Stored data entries
%%

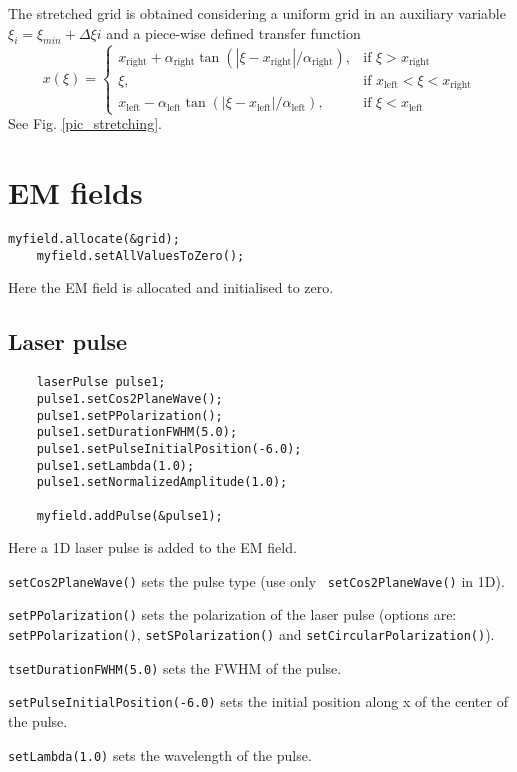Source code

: \documentclass[11pt,a4paper]{report}
\begin{document}
The stretched grid is obtained considering a uniform grid in an 
auxiliary variable $\xi_i=\xi_{min}+\Delta\xi i$ and a piece-wise defined transfer function
$$
x(\xi) =
\begin{cases}
x_{\text{right}}+\alpha_{\text{right}} \tan\left(
\left|\xi-x_{\text{right}}\right|/\alpha_{\text{right}}\right), & \text{if } \xi>x_{\text{right}}\\
\xi, & \text{if }x_{\text{left}}<\xi<x_{\text{right}}\\
x_{\text{left}}-\alpha_{\text{left}} \tan\left(
\left|\xi-x_{\text{left}}\right|/\alpha_{\text{left}}\right), & \text{if } \xi<x_{\text{left}}
\end{cases}
$$
See Fig. \ref{pic_stretching}.


\section{EM fields}
\begin{lstlisting}[backgroundcolor=\color{no_modify}]
	myfield.allocate(&grid);
	myfield.setAllValuesToZero();
\end{lstlisting}
Here the EM field is allocated and initialised to zero.
\subsection{Laser pulse}

\begin{lstlisting}
	laserPulse pulse1;
	pulse1.setCos2PlaneWave();
   	pulse1.setPPolarization();
   	pulse1.setDurationFWHM(5.0);
   	pulse1.setPulseInitialPosition(-6.0);
   	pulse1.setLambda(1.0);
   	pulse1.setNormalizedAmplitude(1.0);

	myfield.addPulse(&pulse1);
\end{lstlisting}
Here a 1D laser pulse is added to the EM field.

\verb+setCos2PlaneWave()+ sets the pulse type (use only \verb+ setCos2PlaneWave()+ in 1D).

\verb+setPPolarization()+ sets the polarization of the laser pulse (options are: \texttt{setPPolarization()}, \texttt{setSPolarization()} and \texttt{setCircularPolarization()}).

\verb+tsetDurationFWHM(5.0)+ sets the FWHM of the pulse.

\verb+setPulseInitialPosition(-6.0)+ sets the initial position along x of the center of the pulse.

\verb+setLambda(1.0)+ sets the wavelength of the pulse.
\end{document}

%%

● ACTIVITY: Pictures aside, return all the entries above exactly.

● SOLUTION:
Source code

: \documentclass[11pt,a4paper]{report}
\begin{document}
The stretched grid is obtained considering a uniform grid in an 
auxiliary variable $\xi_i=\xi_{min}+\Delta\xi i$ and a piece-wise defined transfer function
$$
x(\xi) =
\begin{cases}
x_{\text{right}}+\alpha_{\text{right}} \tan\left(
\left|\xi-x_{\text{right}}\right|/\alpha_{\text{right}}\right), & \text{if } \xi>x_{\text{right}}\\
\xi, & \text{if }x_{\text{left}}<\xi<x_{\text{right}}\\
x_{\text{left}}-\alpha_{\text{left}} \tan\left(
\left|\xi-x_{\text{left}}\right|/\alpha_{\text{left}}\right), & \text{if } \xi<x_{\text{left}}
\end{cases}
$$
See Fig. \ref{pic_stretching}.


\section{EM fields}
\begin{lstlisting}[backgroundcolor=\color{no_modify}]
	myfield.allocate(&grid);
	myfield.setAllValuesToZero();
\end{lstlisting}
Here the EM field is allocated and initialised to zero.
\subsection{Laser pulse}

\begin{lstlisting}
	laserPulse pulse1;
	pulse1.setCos2PlaneWave();
   	pulse1.setPPolarization();
   	pulse1.setDurationFWHM(5.0);
   	pulse1.setPulseInitialPosition(-6.0);
   	pulse1.setLambda(1.0);
   	pulse1.setNormalizedAmplitude(1.0);

	myfield.addPulse(&pulse1);
\end{lstlisting}
Here a 1D laser pulse is added to the EM field.

\verb+setCos2PlaneWave()+ sets the pulse type (use only \verb+ setCos2PlaneWave()+ in 1D).

\verb+setPPolarization()+ sets the polarization of the laser pulse (options are: \texttt{setPPolarization()}, \texttt{setSPolarization()} and \texttt{setCircularPolarization()}).

\verb+tsetDurationFWHM(5.0)+ sets the FWHM of the pulse.

\verb+setPulseInitialPosition(-6.0)+ sets the initial position along x of the center of the pulse.

\verb+setLambda(1.0)+ sets the wavelength of the pulse.
\end{document}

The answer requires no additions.